このように、先見の明で新時代のオフショア開発をリードし続けるコウェル。技術者の確保や育成が大きな課題となっている日本企業にとって、これほど心強い存在はないだろう。今後もぜひ、同社の新たな歩みに期待していただきたい。

「SharePoint」の構築とマイグレーションでお悩みの方必見!
~ベトナムオフショアとマイグレーションツール活用で実現する開発コストの最適化~

今回のソフトウェア&アプリ開発展出展以外にも、コウェルは定期的に外部に向けた多様なセミナーを開催している。

7月5日(木)に同社が主催するセミナーでは、「SharePoint」 や 「Office 365」 の近年のトレンドを解説すると共に、「SharePoint」の構築とマイグレーション、コスト面でお悩みの方に向けて、導入やマイグレーションをオフショア開発で行うメリットなどを紹介する。
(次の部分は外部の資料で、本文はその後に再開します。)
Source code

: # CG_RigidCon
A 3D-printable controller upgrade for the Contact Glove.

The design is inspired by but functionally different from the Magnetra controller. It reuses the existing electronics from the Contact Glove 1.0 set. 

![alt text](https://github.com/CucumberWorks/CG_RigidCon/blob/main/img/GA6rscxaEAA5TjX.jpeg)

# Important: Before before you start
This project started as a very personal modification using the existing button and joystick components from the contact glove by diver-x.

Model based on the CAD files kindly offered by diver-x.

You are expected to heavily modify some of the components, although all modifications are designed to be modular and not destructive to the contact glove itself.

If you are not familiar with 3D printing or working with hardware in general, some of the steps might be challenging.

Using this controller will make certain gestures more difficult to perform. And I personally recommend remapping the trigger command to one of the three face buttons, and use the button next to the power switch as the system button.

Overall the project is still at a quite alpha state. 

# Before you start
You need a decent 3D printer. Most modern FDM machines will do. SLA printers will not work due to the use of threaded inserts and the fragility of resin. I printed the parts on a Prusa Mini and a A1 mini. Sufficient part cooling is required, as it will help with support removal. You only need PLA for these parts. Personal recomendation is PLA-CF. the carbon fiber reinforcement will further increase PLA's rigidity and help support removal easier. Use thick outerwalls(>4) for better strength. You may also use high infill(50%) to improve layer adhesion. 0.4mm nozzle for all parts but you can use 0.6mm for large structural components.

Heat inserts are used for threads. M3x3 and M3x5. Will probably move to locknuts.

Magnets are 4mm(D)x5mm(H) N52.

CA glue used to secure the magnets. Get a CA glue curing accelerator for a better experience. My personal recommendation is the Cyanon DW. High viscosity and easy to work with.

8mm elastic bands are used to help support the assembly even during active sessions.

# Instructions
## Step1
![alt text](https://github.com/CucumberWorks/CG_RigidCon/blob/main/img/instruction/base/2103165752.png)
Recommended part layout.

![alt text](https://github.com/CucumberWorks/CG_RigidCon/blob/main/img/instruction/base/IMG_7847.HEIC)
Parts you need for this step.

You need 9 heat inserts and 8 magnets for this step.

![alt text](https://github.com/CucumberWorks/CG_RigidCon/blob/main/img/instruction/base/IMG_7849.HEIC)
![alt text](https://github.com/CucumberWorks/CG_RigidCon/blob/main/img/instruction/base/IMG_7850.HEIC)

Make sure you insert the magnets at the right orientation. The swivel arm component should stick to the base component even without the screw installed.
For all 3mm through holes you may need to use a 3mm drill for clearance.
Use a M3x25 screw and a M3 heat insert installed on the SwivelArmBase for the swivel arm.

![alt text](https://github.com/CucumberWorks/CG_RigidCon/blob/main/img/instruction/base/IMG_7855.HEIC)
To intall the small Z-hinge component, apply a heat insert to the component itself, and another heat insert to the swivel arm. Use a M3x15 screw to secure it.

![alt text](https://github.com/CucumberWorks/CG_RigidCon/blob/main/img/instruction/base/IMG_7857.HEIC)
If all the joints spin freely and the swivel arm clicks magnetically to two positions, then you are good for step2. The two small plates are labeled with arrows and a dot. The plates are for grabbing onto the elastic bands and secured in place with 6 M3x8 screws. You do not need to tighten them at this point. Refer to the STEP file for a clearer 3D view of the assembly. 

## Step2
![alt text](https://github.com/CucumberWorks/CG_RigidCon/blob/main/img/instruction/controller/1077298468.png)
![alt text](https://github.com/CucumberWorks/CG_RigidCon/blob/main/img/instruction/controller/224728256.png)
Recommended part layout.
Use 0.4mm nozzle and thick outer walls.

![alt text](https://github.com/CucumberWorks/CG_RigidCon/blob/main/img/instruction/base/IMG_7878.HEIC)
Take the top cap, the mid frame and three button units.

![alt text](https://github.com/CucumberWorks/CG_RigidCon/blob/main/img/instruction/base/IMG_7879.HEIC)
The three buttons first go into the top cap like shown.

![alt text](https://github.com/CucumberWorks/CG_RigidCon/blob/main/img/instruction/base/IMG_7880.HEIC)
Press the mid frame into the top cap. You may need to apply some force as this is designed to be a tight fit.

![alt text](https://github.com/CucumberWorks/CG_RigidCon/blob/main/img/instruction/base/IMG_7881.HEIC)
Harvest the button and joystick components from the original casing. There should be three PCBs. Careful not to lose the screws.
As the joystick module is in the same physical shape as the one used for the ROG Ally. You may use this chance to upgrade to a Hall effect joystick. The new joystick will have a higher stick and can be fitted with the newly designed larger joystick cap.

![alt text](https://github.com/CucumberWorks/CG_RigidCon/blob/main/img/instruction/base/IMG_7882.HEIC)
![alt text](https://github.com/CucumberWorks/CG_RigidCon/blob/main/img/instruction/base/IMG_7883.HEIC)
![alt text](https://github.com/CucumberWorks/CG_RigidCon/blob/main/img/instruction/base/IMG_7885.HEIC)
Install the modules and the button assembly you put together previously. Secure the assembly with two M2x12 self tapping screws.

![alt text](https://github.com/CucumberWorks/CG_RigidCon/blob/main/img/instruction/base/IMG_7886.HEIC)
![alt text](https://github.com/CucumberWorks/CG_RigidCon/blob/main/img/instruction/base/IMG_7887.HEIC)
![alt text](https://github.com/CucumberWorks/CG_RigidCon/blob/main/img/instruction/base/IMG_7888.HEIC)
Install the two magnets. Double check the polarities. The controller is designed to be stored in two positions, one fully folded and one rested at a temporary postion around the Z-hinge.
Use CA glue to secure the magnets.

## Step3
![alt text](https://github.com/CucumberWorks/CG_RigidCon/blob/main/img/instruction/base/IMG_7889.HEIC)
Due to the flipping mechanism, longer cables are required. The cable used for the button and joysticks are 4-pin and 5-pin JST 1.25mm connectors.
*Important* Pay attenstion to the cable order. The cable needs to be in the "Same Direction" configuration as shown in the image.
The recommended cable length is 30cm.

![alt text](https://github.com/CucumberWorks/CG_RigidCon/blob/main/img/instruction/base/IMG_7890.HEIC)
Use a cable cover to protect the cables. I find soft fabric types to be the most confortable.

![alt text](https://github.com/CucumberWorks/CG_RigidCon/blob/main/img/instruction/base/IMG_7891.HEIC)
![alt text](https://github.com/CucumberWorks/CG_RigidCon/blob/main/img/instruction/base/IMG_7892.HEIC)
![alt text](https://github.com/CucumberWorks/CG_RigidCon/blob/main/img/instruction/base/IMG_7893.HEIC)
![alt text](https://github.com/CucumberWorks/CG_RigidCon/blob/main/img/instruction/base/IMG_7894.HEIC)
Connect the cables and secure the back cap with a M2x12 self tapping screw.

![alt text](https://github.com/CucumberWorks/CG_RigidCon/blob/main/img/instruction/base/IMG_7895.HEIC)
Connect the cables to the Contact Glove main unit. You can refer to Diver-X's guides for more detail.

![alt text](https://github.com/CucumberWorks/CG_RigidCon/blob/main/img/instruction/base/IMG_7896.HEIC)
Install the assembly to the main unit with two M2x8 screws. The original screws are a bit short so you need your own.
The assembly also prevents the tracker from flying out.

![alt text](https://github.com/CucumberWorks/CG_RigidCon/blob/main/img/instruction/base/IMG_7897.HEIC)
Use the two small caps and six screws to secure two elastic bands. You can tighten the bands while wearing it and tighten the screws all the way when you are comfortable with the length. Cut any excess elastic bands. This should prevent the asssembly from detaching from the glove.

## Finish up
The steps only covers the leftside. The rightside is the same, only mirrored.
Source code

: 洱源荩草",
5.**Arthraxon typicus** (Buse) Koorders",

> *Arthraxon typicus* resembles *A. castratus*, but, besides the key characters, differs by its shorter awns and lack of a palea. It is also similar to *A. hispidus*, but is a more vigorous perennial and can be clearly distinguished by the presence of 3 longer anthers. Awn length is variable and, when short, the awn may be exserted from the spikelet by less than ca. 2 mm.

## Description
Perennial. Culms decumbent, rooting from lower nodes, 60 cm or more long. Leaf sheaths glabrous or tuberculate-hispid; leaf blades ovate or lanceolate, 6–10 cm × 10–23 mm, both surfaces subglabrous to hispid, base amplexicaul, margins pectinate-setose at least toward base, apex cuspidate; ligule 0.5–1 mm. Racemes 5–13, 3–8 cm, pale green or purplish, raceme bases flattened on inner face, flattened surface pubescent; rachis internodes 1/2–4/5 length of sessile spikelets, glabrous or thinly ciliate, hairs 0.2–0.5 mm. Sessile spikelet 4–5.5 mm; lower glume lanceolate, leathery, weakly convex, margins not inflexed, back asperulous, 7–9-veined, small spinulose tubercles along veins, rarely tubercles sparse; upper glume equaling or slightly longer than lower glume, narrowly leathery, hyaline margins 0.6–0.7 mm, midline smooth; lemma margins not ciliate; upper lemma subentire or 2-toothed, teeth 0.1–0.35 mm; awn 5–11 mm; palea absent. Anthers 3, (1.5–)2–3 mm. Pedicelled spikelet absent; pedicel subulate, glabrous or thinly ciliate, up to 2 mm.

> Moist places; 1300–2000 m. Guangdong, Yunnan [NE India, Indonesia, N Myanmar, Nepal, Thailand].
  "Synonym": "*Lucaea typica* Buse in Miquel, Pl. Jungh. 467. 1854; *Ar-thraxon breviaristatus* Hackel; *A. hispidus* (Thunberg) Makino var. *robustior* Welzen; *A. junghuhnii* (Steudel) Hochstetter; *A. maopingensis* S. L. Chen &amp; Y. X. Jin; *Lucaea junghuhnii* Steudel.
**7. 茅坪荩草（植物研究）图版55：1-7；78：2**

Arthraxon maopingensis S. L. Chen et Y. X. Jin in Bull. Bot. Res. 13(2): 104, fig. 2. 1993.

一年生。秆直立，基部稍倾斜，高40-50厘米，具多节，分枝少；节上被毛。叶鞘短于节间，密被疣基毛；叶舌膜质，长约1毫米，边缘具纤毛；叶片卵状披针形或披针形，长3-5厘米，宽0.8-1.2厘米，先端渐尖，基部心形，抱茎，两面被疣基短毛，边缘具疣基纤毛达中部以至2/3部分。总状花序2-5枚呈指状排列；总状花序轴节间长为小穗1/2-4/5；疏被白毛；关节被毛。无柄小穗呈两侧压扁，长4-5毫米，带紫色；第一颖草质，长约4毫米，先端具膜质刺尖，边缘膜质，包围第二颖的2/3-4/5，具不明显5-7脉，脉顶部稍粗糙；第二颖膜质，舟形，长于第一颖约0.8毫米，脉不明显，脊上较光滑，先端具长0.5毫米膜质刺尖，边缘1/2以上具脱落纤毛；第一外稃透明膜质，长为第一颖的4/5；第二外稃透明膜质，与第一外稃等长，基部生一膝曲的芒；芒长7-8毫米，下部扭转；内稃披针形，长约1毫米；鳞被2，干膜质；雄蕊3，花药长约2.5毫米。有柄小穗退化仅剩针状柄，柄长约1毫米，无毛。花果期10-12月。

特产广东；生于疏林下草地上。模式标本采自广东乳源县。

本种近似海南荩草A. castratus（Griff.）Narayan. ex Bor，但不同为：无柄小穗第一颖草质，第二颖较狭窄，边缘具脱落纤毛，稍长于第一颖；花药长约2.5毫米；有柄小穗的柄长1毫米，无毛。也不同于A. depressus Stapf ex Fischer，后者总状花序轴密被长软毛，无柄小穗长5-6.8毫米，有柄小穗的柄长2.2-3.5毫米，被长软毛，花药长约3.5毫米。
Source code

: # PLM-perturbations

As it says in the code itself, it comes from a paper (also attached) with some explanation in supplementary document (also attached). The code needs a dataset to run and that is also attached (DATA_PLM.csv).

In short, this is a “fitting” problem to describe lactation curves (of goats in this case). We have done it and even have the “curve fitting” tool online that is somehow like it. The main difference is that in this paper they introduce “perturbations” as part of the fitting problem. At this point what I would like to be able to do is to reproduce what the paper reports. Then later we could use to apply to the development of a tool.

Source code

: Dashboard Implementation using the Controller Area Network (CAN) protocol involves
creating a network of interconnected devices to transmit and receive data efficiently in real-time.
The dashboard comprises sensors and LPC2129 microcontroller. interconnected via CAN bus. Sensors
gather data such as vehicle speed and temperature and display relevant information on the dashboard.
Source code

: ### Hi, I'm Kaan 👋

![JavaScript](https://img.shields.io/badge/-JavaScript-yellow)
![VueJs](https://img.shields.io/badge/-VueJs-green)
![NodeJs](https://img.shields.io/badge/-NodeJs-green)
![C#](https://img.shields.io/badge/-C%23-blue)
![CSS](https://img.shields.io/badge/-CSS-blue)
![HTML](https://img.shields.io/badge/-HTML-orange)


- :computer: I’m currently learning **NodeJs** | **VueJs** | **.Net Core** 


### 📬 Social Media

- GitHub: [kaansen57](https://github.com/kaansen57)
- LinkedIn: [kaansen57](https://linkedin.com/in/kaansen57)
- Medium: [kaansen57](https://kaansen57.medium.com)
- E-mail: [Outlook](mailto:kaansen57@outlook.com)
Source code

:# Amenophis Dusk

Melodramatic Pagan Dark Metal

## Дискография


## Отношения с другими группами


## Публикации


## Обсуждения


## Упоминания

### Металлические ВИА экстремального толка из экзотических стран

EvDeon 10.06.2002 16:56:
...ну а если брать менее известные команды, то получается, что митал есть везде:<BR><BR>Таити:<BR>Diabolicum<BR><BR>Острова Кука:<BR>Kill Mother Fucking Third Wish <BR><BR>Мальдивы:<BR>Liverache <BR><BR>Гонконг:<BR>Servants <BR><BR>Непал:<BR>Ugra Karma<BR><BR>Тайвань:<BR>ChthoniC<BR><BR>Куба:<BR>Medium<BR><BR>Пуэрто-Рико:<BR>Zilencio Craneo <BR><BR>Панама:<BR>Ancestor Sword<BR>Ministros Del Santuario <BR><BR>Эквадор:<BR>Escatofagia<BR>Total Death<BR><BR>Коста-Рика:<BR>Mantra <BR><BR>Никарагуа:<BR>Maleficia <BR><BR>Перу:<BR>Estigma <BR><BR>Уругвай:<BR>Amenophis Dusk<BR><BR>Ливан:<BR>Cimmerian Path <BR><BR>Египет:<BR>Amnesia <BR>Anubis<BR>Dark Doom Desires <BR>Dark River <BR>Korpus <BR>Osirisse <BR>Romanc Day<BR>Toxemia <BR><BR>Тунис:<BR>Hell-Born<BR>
企業のイノベーションに有効なツールとして幅広い企業で活用が進む中、実際に開発に携わるエンジニアが登壇し、オフショア開発の現状や現場の声、実例などを聞くことができる。組織やチームで情報共有するためのポータルサイトを構築するソフトウェアの導入・バージョンアップ、開発費などの課題解決チャンスとして、是非活用いただきたい。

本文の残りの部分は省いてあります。